Chapter Nineteen #2

In the morning I have to get ready in the boys’ bathroom, because Felicity has, in fact, taken up residence in ours.

I hear her retching on and off as I dress, and before class I make a run to the store, returning with a bag of crackers and electrolyte drinks to get her through it.

She has to work in a few hours, and even though everyone else is home for the morning, I worry all afternoon that she needs to go to the hospital or, at the very least, urgent care.

But I trust that she knows her body and her medication, and when I get a text from her halfway through class that she’s feeling better and heading to work, I can’t help but breathe a sigh of relief. It’s my only relief of the day, really, since I won’t be finding it in the APM.

By the time I deboard the shuttle home, every brain cell I have is begging me to crawl under my covers and not come out until August, when I can put this entire program behind me.

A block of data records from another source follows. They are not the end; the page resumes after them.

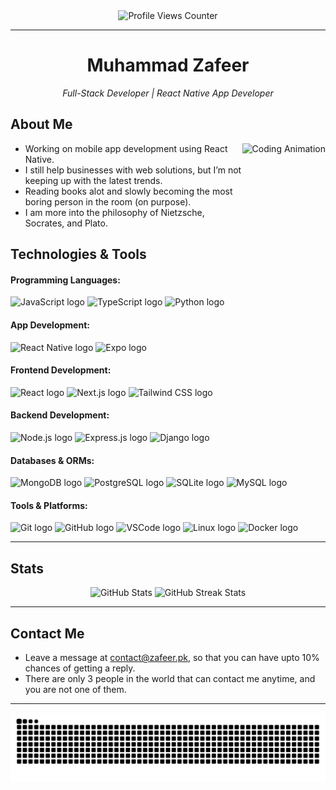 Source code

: <div align="center">
  <img src="https://profile-counter.glitch.me/IIvexII/count.svg?" alt="Profile Views Counter"/>
</div>

---

<h1 align="center">Muhammad Zafeer</h1>

<p align="center">
  <em>Full-Stack Developer | React Native App Developer</em>
</p>

<h2 align="left">About Me</h2>

<div align="center">
  <img align="right" height="160" src="https://i.giphy.com/media/v1.Y2lkPTc5MGI3NjExMHJ6YjkyOWdueG1scTczYzJ6cXMzMjBxMXVueTZ3cHY1YXU1aWhzNCZlcD12MV9pbnRlcm5hbF9naWZfYnlfaWQmY3Q9Zw/xUPJUHDABth0aC84zm/giphy-downsized-large.gif" alt="Coding Animation"/>
</div>

- Working on mobile app development using React Native.
- I still help businesses with web solutions, but I’m not keeping up with the latest trends.
- Reading books alot and slowly becoming the most boring person in the room (on purpose).
- I am more into the philosophy of Nietzsche, Socrates, and Plato.
  
<h2 align="left">Technologies & Tools</h2>

<div align="left">
  <!-- Programming Languages -->
  <h4>Programming Languages:</h4>
  <img src="https://cdn.jsdelivr.net/gh/devicons/devicon/icons/javascript/javascript-original.svg" height="35" alt="JavaScript logo" />
  <img src="https://cdn.jsdelivr.net/gh/devicons/devicon/icons/typescript/typescript-original.svg" height="35" alt="TypeScript logo" />
  <img src="https://cdn.jsdelivr.net/gh/devicons/devicon/icons/python/python-original.svg" height="35" alt="Python logo" />

  <!-- App Development -->
  <h4>App Development:</h4>
  <img src="https://cdn.jsdelivr.net/gh/devicons/devicon/icons/react/react-original.svg" height="35" alt="React Native logo" />
  <img src="https://github.com/user-attachments/assets/bad18f99-edd2-4ddf-b9c2-53b2d38bfdce" width="110" alt="Expo logo" />
  
  <!-- Frontend -->
  <h4>Frontend Development:</h4>
  <img src="https://cdn.jsdelivr.net/gh/devicons/devicon/icons/react/react-original.svg" height="35" alt="React logo" />
  <img src="https://cdn.jsdelivr.net/gh/devicons/devicon/icons/nextjs/nextjs-original.svg" height="35" alt="Next.js logo" />
  <img src="https://cdn.jsdelivr.net/gh/devicons/devicon@latest/icons/tailwindcss/tailwindcss-original.svg" height="35" alt="Tailwind CSS logo" />
  
  <!-- Backend -->
  <h4>Backend Development:</h4>
  <img src="https://cdn.jsdelivr.net/gh/devicons/devicon/icons/nodejs/nodejs-original.svg" height="35" alt="Node.js logo" />
  <img src="https://cdn.jsdelivr.net/gh/devicons/devicon/icons/express/express-original.svg" height="35" alt="Express.js logo" />
  <img src="https://cdn.jsdelivr.net/gh/devicons/devicon/icons/django/django-plain.svg" height="35" alt="Django logo" />

  <!-- Databases -->
  <h4>Databases & ORMs:</h4>
  <img src="https://cdn.jsdelivr.net/gh/devicons/devicon/icons/mongodb/mongodb-original.svg" height="35" alt="MongoDB logo" />
  <img src="https://cdn.jsdelivr.net/gh/devicons/devicon/icons/postgresql/postgresql-original.svg" height="35" alt="PostgreSQL logo" />
  <img src="https://cdn.jsdelivr.net/gh/devicons/devicon/icons/sqlite/sqlite-original.svg" height="35" alt="SQLite logo" />
  <img src="https://cdn.jsdelivr.net/gh/devicons/devicon/icons/mysql/mysql-original.svg" height="35" alt="MySQL logo" />
  
  <!-- Tools & Platforms -->
  <h4>Tools & Platforms:</h4>
  <img src="https://cdn.jsdelivr.net/gh/devicons/devicon/icons/git/git-original.svg" height="35" alt="Git logo" />
  <img src="https://cdn.jsdelivr.net/gh/devicons/devicon/icons/github/github-original.svg" height="35" alt="GitHub logo" />
  <img src="https://cdn.jsdelivr.net/gh/devicons/devicon/icons/vscode/vscode-original.svg" height="35" alt="VSCode logo" />
  <img src="https://cdn.jsdelivr.net/gh/devicons/devicon/icons/linux/linux-original.svg" height="35" alt="Linux logo" />
  <img src="https://cdn.jsdelivr.net/gh/devicons/devicon/icons/docker/docker-original.svg" height="35" alt="Docker logo" />
</div>

---

<h2 align="left">Stats</h2>

<div align="center">
  <img src="https://github-readme-stats.vercel.app/api?username=IIvexII&show_icons=true&theme=radical" alt="GitHub Stats" />
  <img src="https://github-readme-streak-stats.herokuapp.com?user=IIvexII&theme=radical" alt="GitHub Streak Stats" />
</div>

---

<h2 align="left">Contact Me</h2>

- Leave a message at contact@zafeer.pk, so that you can have upto 10% chances of getting a reply.
- There are only 3 people in the world that can contact me anytime, and you are not one of them.

---

<div align="center">
  <img src="https://raw.githubusercontent.com/IIvexII/IIvexII/output/github-contribution-grid-snake.svg" alt="Snake animation" />
</div>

Today we took a cumulative assessment that combined everything we’ve learned so far, and even though I took the longest to finish, the time did nothing for my score.

I’m terrified to calculate the grades I’ll need in the coming weeks if I want to pass.

My phone buzzes in my pocket as I’m making my way from the shuttle stop to the apartment, and my steps falter when I see it’s Mom.

I swear, looking to the sky as I pick up.

“Hi, Mom!” I say with the heaviest dose of false cheer I can muster.

“Hey, stranger.” I hear her walking pad whirring in the background and her fingers clacking at her keyboard. “Haven’t heard from you in a while.”

“Sorry, I’ve been really busy.”

“Mm-hm. Busy at the beach.”

My stomach clenches. It’s been a week, yet she still can’t let it go. “That was only a few hours. I was just blowing off steam. The APM is a lot of work.”

“Of course it is,” Mom says. “It’s supposed to be—it’s a future-defining program, Blair. My god, you and your brother are both so convinced college should be easy.”

I balk. “I didn’t say that.”

“If the APM is too hard right now, maybe you should think about making some extra time in your schedule.”

“What… what do you mean?”

“Without your art class, you’d have more time to focus on what’s important.”

I stop in the shade of my building, my heart hammering. “I don’t need to do that. I’m fine. It was one day off, that’s it. Mom, please. I’m sorry.”

Mom sighs. “No, I’m sorry. Your brother is driving me up a wall, and I’m taking it out on you.”

I hesitate for the briefest moment, then throw my brother to the wolves by asking, “What’d he do?”

Better him than me.

“It’s not even worth discussing. He’ll be over it soon.” She groans, and I hear the walking pad pick up speed. “Just promise me the beach was a one-day thing, and you aren’t actually busy partying with Starr and Leni every night.”

This, at least, I don’t have to lie about. “Mom. Definitely not.”

Relieved she’s moved on from the idea of me dropping out of Stone she’s attending a women-in-business event this weekend; one of her clients just closed on a big house in Leni’s neighborhood; Goose has been hiding a collection of dead lizards under the couch.

“He’s gross.”

“I know. But he’s bored,” Mom says. “He misses you. Maybe you should come get him.”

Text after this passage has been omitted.